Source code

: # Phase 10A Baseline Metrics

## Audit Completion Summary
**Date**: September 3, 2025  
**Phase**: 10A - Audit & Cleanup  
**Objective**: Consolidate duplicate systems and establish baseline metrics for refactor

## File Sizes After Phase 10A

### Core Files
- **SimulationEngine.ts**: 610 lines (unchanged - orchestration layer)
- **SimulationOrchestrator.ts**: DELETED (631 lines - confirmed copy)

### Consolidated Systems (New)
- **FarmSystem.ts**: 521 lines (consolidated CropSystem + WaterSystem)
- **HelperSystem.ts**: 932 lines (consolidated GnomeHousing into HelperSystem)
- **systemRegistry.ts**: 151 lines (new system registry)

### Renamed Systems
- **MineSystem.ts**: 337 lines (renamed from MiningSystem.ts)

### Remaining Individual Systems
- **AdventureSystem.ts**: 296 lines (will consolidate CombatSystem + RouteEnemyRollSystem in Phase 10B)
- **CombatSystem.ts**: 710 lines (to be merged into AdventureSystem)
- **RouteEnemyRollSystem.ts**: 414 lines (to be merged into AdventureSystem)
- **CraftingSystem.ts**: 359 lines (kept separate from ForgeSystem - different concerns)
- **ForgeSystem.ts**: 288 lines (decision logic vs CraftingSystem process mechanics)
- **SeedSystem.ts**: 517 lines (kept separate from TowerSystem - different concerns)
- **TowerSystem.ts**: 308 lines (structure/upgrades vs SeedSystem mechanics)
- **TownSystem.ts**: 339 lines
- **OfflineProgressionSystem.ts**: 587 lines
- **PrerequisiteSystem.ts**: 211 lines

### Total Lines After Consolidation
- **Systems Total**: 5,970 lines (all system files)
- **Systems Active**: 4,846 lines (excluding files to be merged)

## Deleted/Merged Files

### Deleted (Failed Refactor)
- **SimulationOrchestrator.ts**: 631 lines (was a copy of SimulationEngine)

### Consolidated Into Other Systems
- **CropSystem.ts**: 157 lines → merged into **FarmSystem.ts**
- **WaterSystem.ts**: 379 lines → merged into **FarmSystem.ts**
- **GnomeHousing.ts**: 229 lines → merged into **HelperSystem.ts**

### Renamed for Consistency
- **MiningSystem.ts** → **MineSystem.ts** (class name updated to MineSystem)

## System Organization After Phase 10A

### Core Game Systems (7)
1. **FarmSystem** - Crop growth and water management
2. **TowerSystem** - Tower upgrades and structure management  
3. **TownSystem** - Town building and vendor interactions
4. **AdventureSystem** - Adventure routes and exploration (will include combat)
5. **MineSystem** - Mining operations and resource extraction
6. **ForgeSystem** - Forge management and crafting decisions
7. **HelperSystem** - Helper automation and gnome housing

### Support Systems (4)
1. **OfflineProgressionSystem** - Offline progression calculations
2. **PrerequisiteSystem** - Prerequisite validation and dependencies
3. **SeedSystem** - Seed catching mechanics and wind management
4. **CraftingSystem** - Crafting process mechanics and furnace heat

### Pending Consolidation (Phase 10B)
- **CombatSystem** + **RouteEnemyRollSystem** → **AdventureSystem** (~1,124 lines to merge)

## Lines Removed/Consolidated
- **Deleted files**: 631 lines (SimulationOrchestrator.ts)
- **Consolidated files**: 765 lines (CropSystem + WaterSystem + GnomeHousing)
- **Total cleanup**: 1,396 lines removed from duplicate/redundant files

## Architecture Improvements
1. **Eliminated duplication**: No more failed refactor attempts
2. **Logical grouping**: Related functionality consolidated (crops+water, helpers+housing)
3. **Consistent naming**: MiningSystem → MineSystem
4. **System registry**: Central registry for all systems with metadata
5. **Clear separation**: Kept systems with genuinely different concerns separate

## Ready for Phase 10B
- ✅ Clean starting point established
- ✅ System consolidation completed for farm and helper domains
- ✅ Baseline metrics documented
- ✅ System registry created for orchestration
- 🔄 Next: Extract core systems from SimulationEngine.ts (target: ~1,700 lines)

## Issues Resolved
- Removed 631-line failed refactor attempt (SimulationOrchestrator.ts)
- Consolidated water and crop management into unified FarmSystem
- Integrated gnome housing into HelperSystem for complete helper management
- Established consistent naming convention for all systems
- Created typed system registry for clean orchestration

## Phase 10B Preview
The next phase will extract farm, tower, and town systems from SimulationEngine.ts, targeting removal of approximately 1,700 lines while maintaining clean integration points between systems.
———
Your goal: When you reach the line with "- **MiningSystem.ts** →" in the records above, start writing out lines exactly, and stop once the line with "5. **Clear separation**: Kept" has been written; include nothing else.

Response box:
- **MiningSystem.ts** → **MineSystem.ts** (class name updated to MineSystem)

## System Organization After Phase 10A

### Core Game Systems (7)
1. **FarmSystem** - Crop growth and water management
2. **TowerSystem** - Tower upgrades and structure management  
3. **TownSystem** - Town building and vendor interactions
4. **AdventureSystem** - Adventure routes and exploration (will include combat)
5. **MineSystem** - Mining operations and resource extraction
6. **ForgeSystem** - Forge management and crafting decisions
7. **HelperSystem** - Helper automation and gnome housing

### Support Systems (4)
1. **OfflineProgressionSystem** - Offline progression calculations
2. **PrerequisiteSystem** - Prerequisite validation and dependencies
3. **SeedSystem** - Seed catching mechanics and wind management
4. **CraftingSystem** - Crafting process mechanics and furnace heat

### Pending Consolidation (Phase 10B)
- **CombatSystem** + **RouteEnemyRollSystem** → **AdventureSystem** (~1,124 lines to merge)

## Lines Removed/Consolidated
- **Deleted files**: 631 lines (SimulationOrchestrator.ts)
- **Consolidated files**: 765 lines (CropSystem + WaterSystem + GnomeHousing)
- **Total cleanup**: 1,396 lines removed from duplicate/redundant files

## Architecture Improvements
1. **Eliminated duplication**: No more failed refactor attempts
2. **Logical grouping**: Related functionality consolidated (crops+water, helpers+housing)
3. **Consistent naming**: MiningSystem → MineSystem
4. **System registry**: Central registry for all systems with metadata
5. **Clear separation**: Kept systems with genuinely different concerns separate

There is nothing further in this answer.